This is a question that wasn't overly difficult, but there is one part that I'm still having issues justifying.

On any Riemannian manifold we have the duality or 'index lowering' map $\varphi:F\rightarrow F^{\flat}$ from vector fields to one-forms. If $M$ is oriented, then we also have the Hodge star map $*:\bigwedge^k T^*M\rightarrow \bigwedge^{n-k}T^*M$. In the case $M=\mathbb{R}^3$ with the standard Euclidean metric, show that $\psi:F\rightarrow *(F^{\flat})$ sends the vector field $(F_1,F_2,F_3)$ to the two-form $F_1\,dx^2\wedge dx^3 + F_2\,dx^3\wedge dx^1+F_3\,dx^1\wedge dx^2$.
Here are my thoughts: Let $F\rightarrow F^{\flat}$, where $(F_1,F_2,F_3)\mapsto F_1\,dx^1+F_2\,dx^2+F_3\,dx^3$. Since $M=\mathbb{R}^3$, the Hodge star operator will map one-forms to two-forms $*:\bigwedge^1 T^*M\rightarrow \bigwedge^2 T^*M$. Since $\dim\bigwedge^1 T^*M = \dim\bigwedge^2 T^*M=3$, each has three basis elements: $dx^1,\,dx^2,\,dx^3\in\bigwedge^1 T^*M$ and $dx^1\wedge dx^2,\,dx^2\wedge dx^3\,dx^3\wedge dx^1\in \bigwedge^2 T^*M$.

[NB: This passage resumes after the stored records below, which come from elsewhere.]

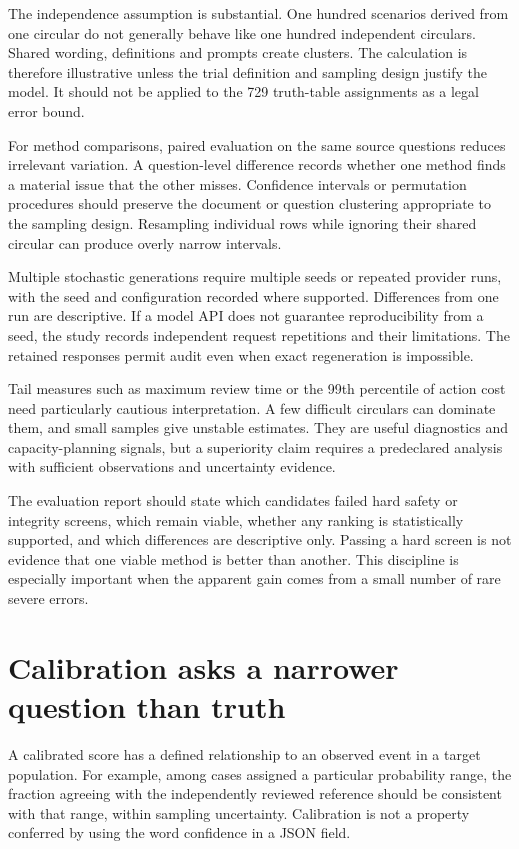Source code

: The independence assumption is substantial. One hundred scenarios derived from
one circular do not generally behave like one hundred independent circulars.
Shared wording, definitions and prompts create clusters. The calculation is
therefore illustrative unless the trial definition and sampling design justify
the model. It should not be applied to the 729 truth-table assignments as a legal
error bound.

For method comparisons, paired evaluation on the same source questions reduces
irrelevant variation. A question-level difference records whether one method
finds a material issue that the other misses. Confidence intervals or permutation
procedures should preserve the document or question clustering appropriate to the
sampling design. Resampling individual rows while ignoring their shared circular
can produce overly narrow intervals.

Multiple stochastic generations require multiple seeds or repeated provider runs,
with the seed and configuration recorded where supported. Differences from one
run are descriptive. If a model API does not guarantee reproducibility from a
seed, the study records independent request repetitions and their limitations.
The retained responses permit audit even when exact regeneration is impossible.

Tail measures such as maximum review time or the 99th percentile of action cost
need particularly cautious interpretation. A few difficult circulars can dominate
them, and small samples give unstable estimates. They are useful diagnostics and
capacity-planning signals, but a superiority claim requires a predeclared analysis
with sufficient observations and uncertainty evidence.

The evaluation report should state which candidates failed hard safety or
integrity screens, which remain viable, whether any ranking is statistically
supported, and which differences are descriptive only. Passing a hard screen is
not evidence that one viable method is better than another. This discipline is
especially important when the apparent gain comes from a small number of rare
severe errors.

\section{Calibration asks a narrower question than truth}
\label{merge:M09:08}


A calibrated score has a defined relationship to an observed event in a target
population. For example, among cases assigned a particular probability range,
the fraction agreeing with the independently reviewed reference should be
consistent with that range, within sampling uncertainty. Calibration is not a
property conferred by using the word confidence in a JSON field.

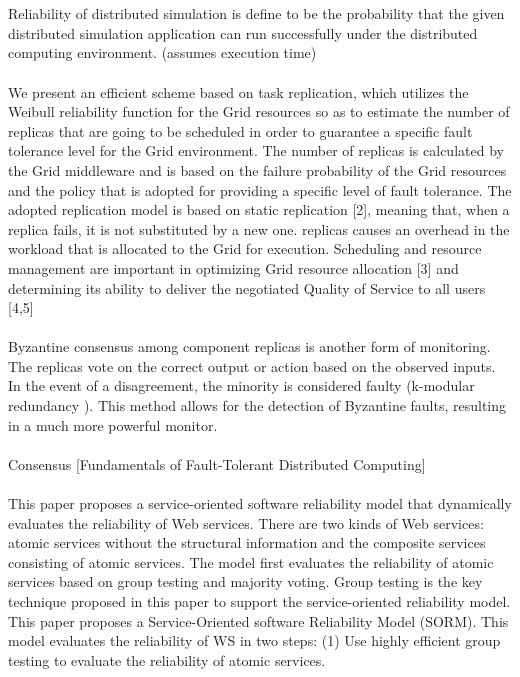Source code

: \documentclass{cslthse-msc}
\begin{document}
\\\\
Reliability of distributed simulation is define to be the probability that the given distributed simulation application can run successfully under the distributed computing environment. (assumes execution time) \cite{relModelDistSimSystem}
\\\\
We present an efficient scheme based on task replication, which utilizes the Weibull reliability function for the Grid resources so as to estimate the number of replicas that are going to be scheduled in order to guarantee a specific fault tolerance level for the Grid environment. The number of replicas is calculated by the Grid middleware and is based on the failure probability of the Grid resources and the policy that is adopted for providing a specific level of fault tolerance. The adopted replication model is based on static replication [2], meaning that, when a replica fails, it is not substituted by a new one. replicas causes an overhead in the workload that is allocated to the Grid for execution. Scheduling and resource management are important in optimizing Grid resource allocation [3] and determining its ability to deliver the negotiated Quality of Service to all users [4,5] \cite{effTaskReplMobGrid}
\\\\
Byzantine consensus among component replicas is another form of monitoring. The replicas vote on the correct output or action based on the observed inputs. In the event of a disagreement, the minority is considered faulty (k-modular redundancy \cite{selfAdaptRel}). This method allows for the detection of Byzantine faults, resulting in a much more powerful monitor.  \cite{surveyFaultParallel}
\\\\
Consensus [Fundamentals of Fault-Tolerant Distributed Computing]
\\\\
This paper proposes a service-oriented software reliability model that dynamically evaluates the reliability of Web services. There are two kinds of Web services: atomic services without the structural information and the composite services consisting of atomic services. The model first evaluates the reliability of atomic services based on group testing and majority voting. Group testing is the key technique proposed in this paper to support the service-oriented reliability model.
This paper proposes a Service-Oriented software Reliability Model (SORM). This model evaluates the reliability of WS in two steps: (1) Use highly efficient group testing to evaluate the reliability of atomic services.
\end{document}
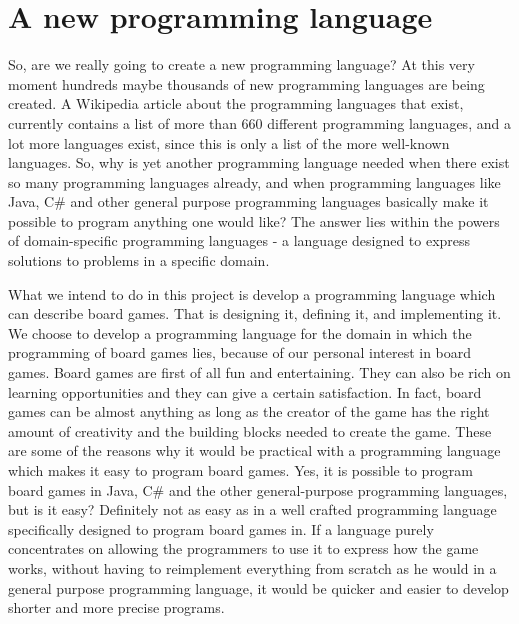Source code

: \chapter{A new programming language}
\label{chap:introduction}

So, are we really going to create a new programming language? At this very
moment hundreds maybe thousands of new programming languages are being created.
A Wikipedia article about the programming languages that exist, currently
contains a list of more than 660 different programming
languages,\cite{listofprogramminglanguages} and a lot more languages exist,
since this is only a list of the more well-known languages. So, why is yet
another programming language needed when there exist so many programming
languages already, and when programming languages like Java, C\# and other
general purpose programming languages basically make it possible to program
anything one would like? The answer lies within the powers of domain-specific
programming languages - a language designed to express solutions to problems in
a specific domain.\cite{domainspecificprogramminglanguagedefinition}

What we intend to do in this project is develop a programming language which can
describe board games. That is designing it, defining it, and implementing it. We
choose to develop a programming language for the domain in which the programming
of board games lies, because of our personal interest in board games.
Board games are first of all fun and entertaining. They can also be rich on
learning opportunities \cite{whyboardgames1?} and they can give a certain
satisfaction. \cite{whyboardgames2?} In fact, board games can be almost anything
as long as the creator of the game has the right amount of creativity and the
building blocks needed to create the game. These are some of the reasons why it
would be practical with a programming language which makes it easy to program
board games. Yes, it is possible to program board games in Java, C\# and the
other general-purpose programming languages, but is it easy? Definitely not as
easy as in a well crafted programming language specifically designed to program
board games in. If a language purely concentrates on allowing the programmers to
use it to express how the game works, without having to reimplement everything
from scratch as he would in a general purpose programming language, it would be
quicker and easier to develop shorter and more precise programs.  

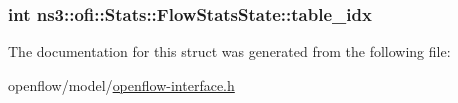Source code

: \subsubsection[{\texorpdfstring{table\+\_\+idx}{table_idx}}]{\setlength{\rightskip}{0pt plus 5cm}int ns3\+::ofi\+::\+Stats\+::\+Flow\+Stats\+State\+::table\+\_\+idx}\hypertarget{structns3_1_1ofi_1_1Stats_1_1FlowStatsState_afee8c219ff60bac538dad0452c6bb75e}{}\label{structns3_1_1ofi_1_1Stats_1_1FlowStatsState_afee8c219ff60bac538dad0452c6bb75e}


The documentation for this struct was generated from the following file\+:\begin{DoxyCompactItemize}
\item 
openflow/model/\hyperlink{openflow-interface_8h}{openflow-\/interface.\+h}\end{DoxyCompactItemize}
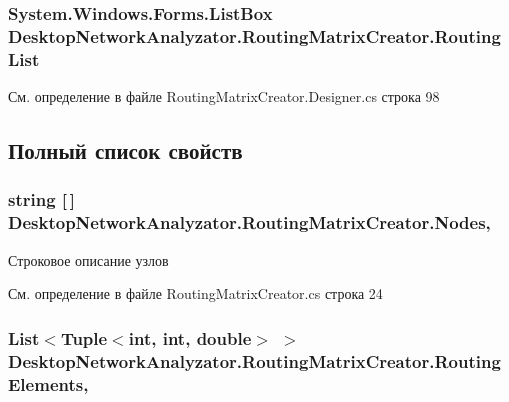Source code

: \subsubsection[{\texorpdfstring{Routing\+List}{RoutingList}}]{\setlength{\rightskip}{0pt plus 5cm}System.\+Windows.\+Forms.\+List\+Box Desktop\+Network\+Analyzator.\+Routing\+Matrix\+Creator.\+Routing\+List\hspace{0.3cm}{\ttfamily [private]}}\hypertarget{class_desktop_network_analyzator_1_1_routing_matrix_creator_a2c4d079f5296a093c22406fe7abffe79}{}\label{class_desktop_network_analyzator_1_1_routing_matrix_creator_a2c4d079f5296a093c22406fe7abffe79}


См. определение в файле Routing\+Matrix\+Creator.\+Designer.\+cs строка 98



\subsection{Полный список свойств}
\subsubsection[{\texorpdfstring{Nodes}{Nodes}}]{\setlength{\rightskip}{0pt plus 5cm}string \mbox{[}$\,$\mbox{]} Desktop\+Network\+Analyzator.\+Routing\+Matrix\+Creator.\+Nodes\hspace{0.3cm}{\ttfamily [get]}, {\ttfamily [set]}}\hypertarget{class_desktop_network_analyzator_1_1_routing_matrix_creator_a3814334afe7686918cfe53e19464a3a7}{}\label{class_desktop_network_analyzator_1_1_routing_matrix_creator_a3814334afe7686918cfe53e19464a3a7}


Строковое описание узлов 



См. определение в файле Routing\+Matrix\+Creator.\+cs строка 24

\subsubsection[{\texorpdfstring{Routing\+Elements}{RoutingElements}}]{\setlength{\rightskip}{0pt plus 5cm}List$<$Tuple$<$int, int, double$>$ $>$ Desktop\+Network\+Analyzator.\+Routing\+Matrix\+Creator.\+Routing\+Elements\hspace{0.3cm}{\ttfamily [get]}, {\ttfamily [set]}}\hypertarget{class_desktop_network_analyzator_1_1_routing_matrix_creator_ad3dfc8b1d4eb526017b4515003533186}{}\label{class_desktop_network_analyzator_1_1_routing_matrix_creator_ad3dfc8b1d4eb526017b4515003533186}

However, I want to say that under $*$,

\[\begin{aligned}dx^1 &\mapsto dx^2\wedge dx^3\\ dx^2 &\mapsto dx^3\wedge dx^1\\ dx^3 &\mapsto dx^1\wedge dx^2\end{aligned}\]

but I can't justify that in my mind. If I were to believe this is true, then I'd have that $\psi:F\rightarrow *(F^{\flat})$ by having

\[\begin{aligned}\psi(F_1,F_2,F_3) &= *(F_1\,dx^1 + F_2\,dx^2 + F_3\,dx^3)\\ &= F_1 *(dx^1) + F_2 *(dx^2) + F_3 *(dx^3)\\ &= F_1\,dx^2\wedge dx^3 + F_2\,dx^3\wedge dx^1 + F_3\,dx^1\wedge dx^2\end{aligned}\]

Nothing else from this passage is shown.